Rendered images with source text:
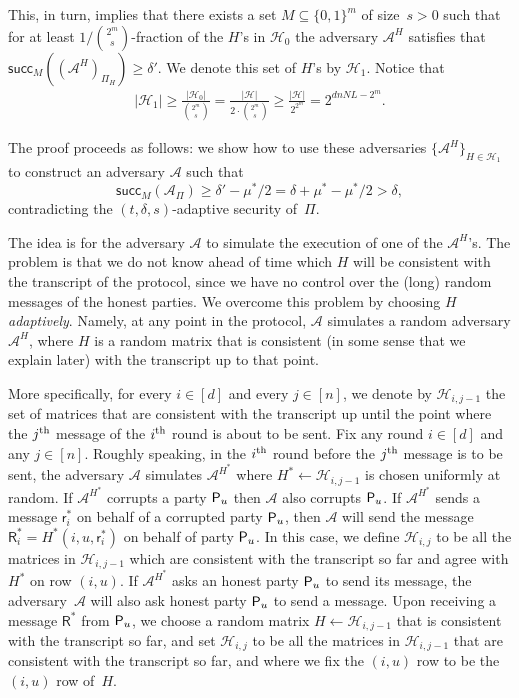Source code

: \documentclass[11pt]{article}
\theoremstyle{plain}
\theoremstyle{definition}
\numberwithin{equation}{section}
\numberwithin{equation}{section} \newcommand{\aka} {also known as\ }
\newcommand{\abs}[1]{\left|#1\right|}
\newcommand{\Hc}{\mathcal H}
\newcommand{\1}{\mathbf{1}}
\newcommand{\Adv}{\mathcal A}
\newcommand{\ith}[1]{{#1}\textsuperscript{th}}
\newcommand{\lo}{{\mathsf{R}}}
\newcommand{\sh}{{\mathsf{r}}}
\newcommand{\success}{{\mathsf{succ}}}
\newcommand{\valb}[3]{{\success_{#1}(#3_{#2})}}
\theoremstyle{remark}
\begin{document}
This, in turn, implies that there exists a set $M\subseteq\{0,1\}^m$ of size~$s>0$
such that for at least $1/{{2^m}\choose{s}}$-fraction of the
$H$'s in $\Hc_0$ the adversary $\Adv^H$ satisfies that $\valb{M}{\Pi_H}{\left(\Adv^H\right)}\geq\delta'$.  We denote this
set of $H$'s by $\Hc_1$. Notice that
\begin{align}\label{eqn:H1}
  \abs{\Hc_1} \geq \frac{\abs{\Hc_0}}{{2^m \choose s}} = \frac{\abs{\Hc}}{2\cdot{2^m
      \choose s}} \geq \frac{\abs{\Hc}}{2^{2^m}} = 2^{dnNL-2^m}.
\end{align}

The proof proceeds as follows: we show how to use these adversaries
$\{\Adv^H\}_{H\in \Hc_1}$ to construct an adversary $\Adv$ such that
$$\valb{M}{\Pi}{\Adv}\geq\delta'-\mu^*/2=\delta+\mu^*-\mu^*/2>\delta,$$
contradicting the $(t,\delta,s)$-adaptive security of~$\Pi$.

The idea is for the adversary $\Adv$ to simulate the execution of one of the
$\Adv^H$'s. The problem is that we do not know ahead of time which $H$ will be
consistent with the transcript of the protocol, since we have no control over the (long) random messages of the honest parties.
We overcome this problem by choosing $H$ {\em adaptively}.  Namely, at any point in the protocol, $\Adv$
simulates a random adversary $\Adv^H$, where $H$ is a random matrix that
is consistent (in some sense that we explain later) with the transcript up to that point.


More specifically, for every $i\in[d]$ and every $j\in[n]$, we denote by
$\Hc_{i,j-1}$ the set of matrices that are consistent with the transcript up
until the point where the $\ith{j}$ message of the $\ith{i}$ round is about to
be sent.  Fix any round $i\in[d]$ and any $j\in[n]$. Roughly speaking, in the $\ith{i}$ round before the $\ith{j}$ message is to be sent, the adversary $\Adv$
simulates $\Adv^{H^*}$ where $H^*\leftarrow\Hc_{i,j-1}$ is chosen
uniformly at random. If $\Adv^{H^*}$ corrupts a party $\mathsf{P}_{{u}}$ then $\Adv$
also corrupts $\mathsf{P}_{{u}}$.  If $\Adv^{H^*}$ sends a message $\sh_i^*$ on behalf
of a corrupted party $\mathsf{P}_{{u}}$, then $\Adv$ will send the message
$\lo^*_i=H^*(i,u, \sh_i^*)$ on behalf of party $\mathsf{P}_{{u}}$.  In this case, we
define $\Hc_{i,j}$ to be all the matrices in $\Hc_{i,j-1}$ which are consistent
with the transcript so far and agree with $H^*$ on row
$(i,u)$.  If $\Adv^{H^*}$ asks an honest party $\mathsf{P}_{{u}}$ to send its message,
the adversary~$\Adv$ will also ask honest party $\mathsf{P}_{{u}}$ to send a message. Upon
receiving a message $\lo^*$ from $\mathsf{P}_{{u}}$, we choose a random matrix $H\leftarrow\Hc_{i,j-1}$ that is consistent with the transcript so far, and set $\Hc_{i,j}$ to be all the
matrices in $\Hc_{i,j-1}$ that are consistent with the transcript so far, and
where we fix the $(i,u)$ row to be the $(i,u)$ row of~$H$.
\end{document}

EXERCISE AIM -
If a line contains the word "begin", it counts; please state how many such lines the records above have, and nothing more.

SOLUTION FOR THIS TASK -
2